Saturday, March 31, 2012

Arizona immigration law threatens religious liberty, USCCB argues in court brief

As previously announced by Cardinal Timothy Dolan and Archbishop José Gomez, the United States Conference of Catholic Bishops (USCCB) has filed an amicus curiae brief in support of the federal government in its dispute with Arizona over the state’s 2010 immigration legislation. 

The Evangelical Lutheran Church in America, Lutheran Immigration and Refugee Service, and the Presbyterian Church (USA) joined the US bishops in filing the brief in the case of United States v. Arizona.

“The [USCCB] is compelled to file this brief in support of the United States for two reasons,” the brief states. “First, the Conference has a strong interest in ensuring that courts adhere to two important goals of federal immigration law--the promotion of family unity and the protection of human dignity. The provisions of S.B. 1070 [the Arizona immigration law] at issue in this case would hinder these critical federal objectives by replacing them with the single goal of reducing the number of undocumented immigrants in Arizona at all costs.
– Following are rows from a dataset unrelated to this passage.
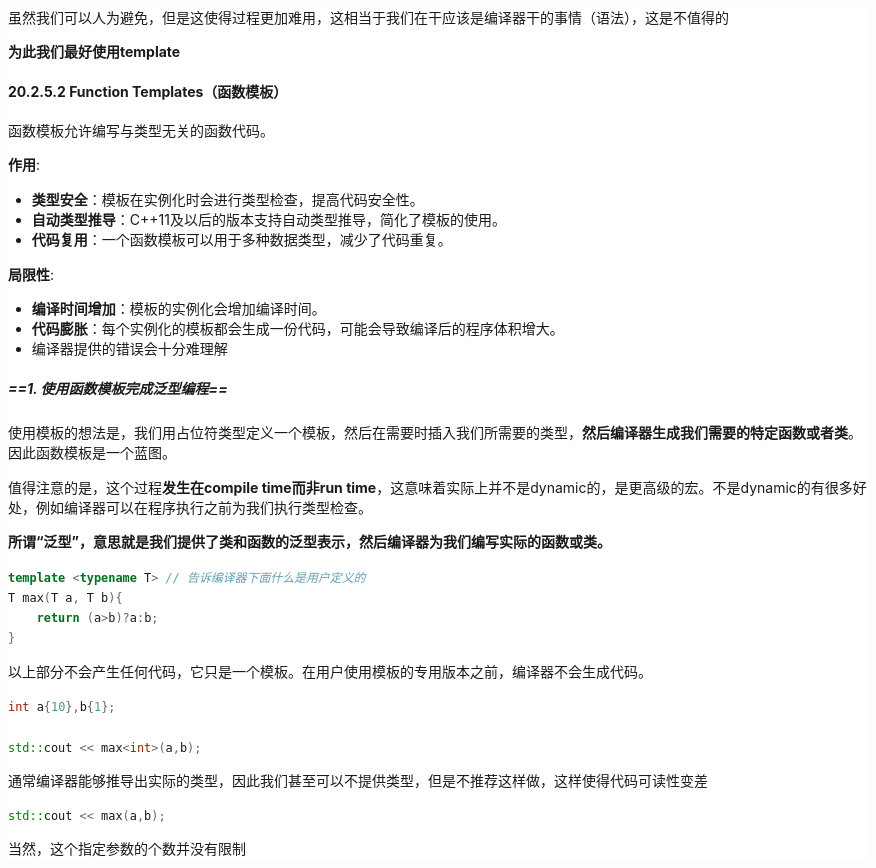 虽然我们可以人为避免，但是这使得过程更加难用，这相当于我们在干应该是编译器干的事情（语法），这是不值得的

**为此我们最好使用template**







#### 20.2.5.2 Function Templates（函数模板）

函数模板允许编写与类型无关的函数代码。

**作用**:

- **类型安全**：模板在实例化时会进行类型检查，提高代码安全性。
- **自动类型推导**：C++11及以后的版本支持自动类型推导，简化了模板的使用。
- **代码复用**：一个函数模板可以用于多种数据类型，减少了代码重复。

**局限性**:

- **编译时间增加**：模板的实例化会增加编译时间。
- **代码膨胀**：每个实例化的模板都会生成一份代码，可能会导致编译后的程序体积增大。
- 编译器提供的错误会十分难理解

##### ==1. 使用函数模板完成泛型编程==

使用模板的想法是，我们用占位符类型定义一个模板，然后在需要时插入我们所需要的类型，**然后编译器生成我们需要的特定函数或者类**。因此函数模板是一个蓝图。



值得注意的是，这个过程**发生在compile time而非run time**，这意味着实际上并不是dynamic的，是更高级的宏。不是dynamic的有很多好处，例如编译器可以在程序执行之前为我们执行类型检查。



**所谓“泛型”，意思就是我们提供了类和函数的泛型表示，然后编译器为我们编写实际的函数或类。**



```c++
template <typename T> // 告诉编译器下面什么是用户定义的
T max(T a, T b){
    return (a>b)?a:b;
}
```

以上部分不会产生任何代码，它只是一个模板。在用户使用模板的专用版本之前，编译器不会生成代码。

```c++
int a{10},b{1};

std::cout << max<int>(a,b);
```

通常编译器能够推导出实际的类型，因此我们甚至可以不提供类型，但是不推荐这样做，这样使得代码可读性变差

```c++
std::cout << max(a,b);
```



当然，这个指定参数的个数并没有限制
That is flatly inconsistent with this country’s longstanding holistic approach to immigration policy--which underscores why these decisions are properly made at the federal, rather than the state, level.” 

“Second, and more generally, the Conference is acutely interested in protecting the religious liberty of Catholic and other religious institutions,” the brief continued, adding:
The Catholic Church’s religious faith, like that of many religious denominations including those who join the Conference in this brief, requires it to offer charity--ranging from soup kitchens to homeless shelters—to all in need, whether they are present in this country legally or not. 
Yet S.B. 1070 and related state immigration laws have provisions that could either criminalize this charity, criminalize those who provide or even permit it, or require the institutions that provide it to engage in costly (if not impossible) monitoring of the individuals they serve, and then to exclude from that charity all those whose presence Arizona and other states would criminalize. 
This in itself, as well as the proliferation of fifty different laws of this kind, would unnecessarily intrude on the Church’s religious liberty.